### RECORDS SHOWN
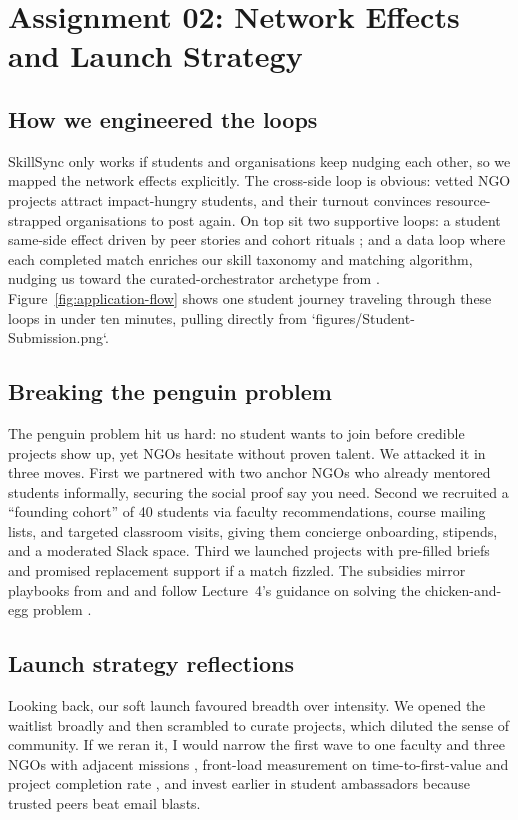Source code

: \section*{Assignment 02: Network Effects and Launch Strategy}

\subsection*{How we engineered the loops}
SkillSync only works if students and organisations keep nudging each other, so we mapped the network effects explicitly. The cross-side loop is obvious: vetted NGO projects attract impact-hungry students, and their turnout convinces resource-strapped organisations to post again. On top sit two supportive loops: a student same-side effect driven by peer stories and cohort rituals \citep{Choudary2016}; and a data loop where each completed match enriches our skill taxonomy and matching algorithm, nudging us toward the curated-orchestrator archetype from \citet{Reillier2017}. Figure~\ref{fig:application-flow} shows one student journey traveling through these loops in under ten minutes, pulling directly from `figures/Student-Submission.png`.

\subsection*{Breaking the penguin problem}
The penguin problem hit us hard: no student wants to join before credible projects show up, yet NGOs hesitate without proven talent. We attacked it in three moves. First we partnered with two anchor NGOs who already mentored students informally, securing the social proof \citet{HagiuWright2013} say you need. Second we recruited a ``founding cohort'' of 40 students via faculty recommendations, course mailing lists, and targeted classroom visits, giving them concierge onboarding, stipends, and a moderated Slack space. Third we launched projects with pre-filled briefs and promised replacement support if a match fizzled. The subsidies mirror playbooks from \citet{Gunasilan2024} and \citet{FarrellSaloner1986} and follow Lecture~4's guidance on solving the chicken-and-egg problem \citep{Lecture04}.

\subsection*{Launch strategy reflections}
Looking back, our soft launch favoured breadth over intensity. We opened the waitlist broadly and then scrambled to curate projects, which diluted the sense of community. If we reran it, I would narrow the first wave to one faculty and three NGOs with adjacent missions \citep{Choudary2016}, front-load measurement on time-to-first-value and project completion rate \citep{ShapiroVarian1999}, and invest earlier in student ambassadors because trusted peers beat email blasts.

### YOUR ASSIGNMENT
Pictures are to be dropped, and the remaining data set down exactly.

### WRITTEN RESPONSE
Source code

: \section*{Assignment 02: Network Effects and Launch Strategy}

\subsection*{How we engineered the loops}
SkillSync only works if students and organisations keep nudging each other, so we mapped the network effects explicitly. The cross-side loop is obvious: vetted NGO projects attract impact-hungry students, and their turnout convinces resource-strapped organisations to post again. On top sit two supportive loops: a student same-side effect driven by peer stories and cohort rituals \citep{Choudary2016}; and a data loop where each completed match enriches our skill taxonomy and matching algorithm, nudging us toward the curated-orchestrator archetype from \citet{Reillier2017}. Figure~\ref{fig:application-flow} shows one student journey traveling through these loops in under ten minutes, pulling directly from `figures/Student-Submission.png`.

\subsection*{Breaking the penguin problem}
The penguin problem hit us hard: no student wants to join before credible projects show up, yet NGOs hesitate without proven talent. We attacked it in three moves. First we partnered with two anchor NGOs who already mentored students informally, securing the social proof \citet{HagiuWright2013} say you need. Second we recruited a ``founding cohort'' of 40 students via faculty recommendations, course mailing lists, and targeted classroom visits, giving them concierge onboarding, stipends, and a moderated Slack space. Third we launched projects with pre-filled briefs and promised replacement support if a match fizzled. The subsidies mirror playbooks from \citet{Gunasilan2024} and \citet{FarrellSaloner1986} and follow Lecture~4's guidance on solving the chicken-and-egg problem \citep{Lecture04}.

\subsection*{Launch strategy reflections}
Looking back, our soft launch favoured breadth over intensity. We opened the waitlist broadly and then scrambled to curate projects, which diluted the sense of community. If we reran it, I would narrow the first wave to one faculty and three NGOs with adjacent missions \citep{Choudary2016}, front-load measurement on time-to-first-value and project completion rate \citep{ShapiroVarian1999}, and invest earlier in student ambassadors because trusted peers beat email blasts.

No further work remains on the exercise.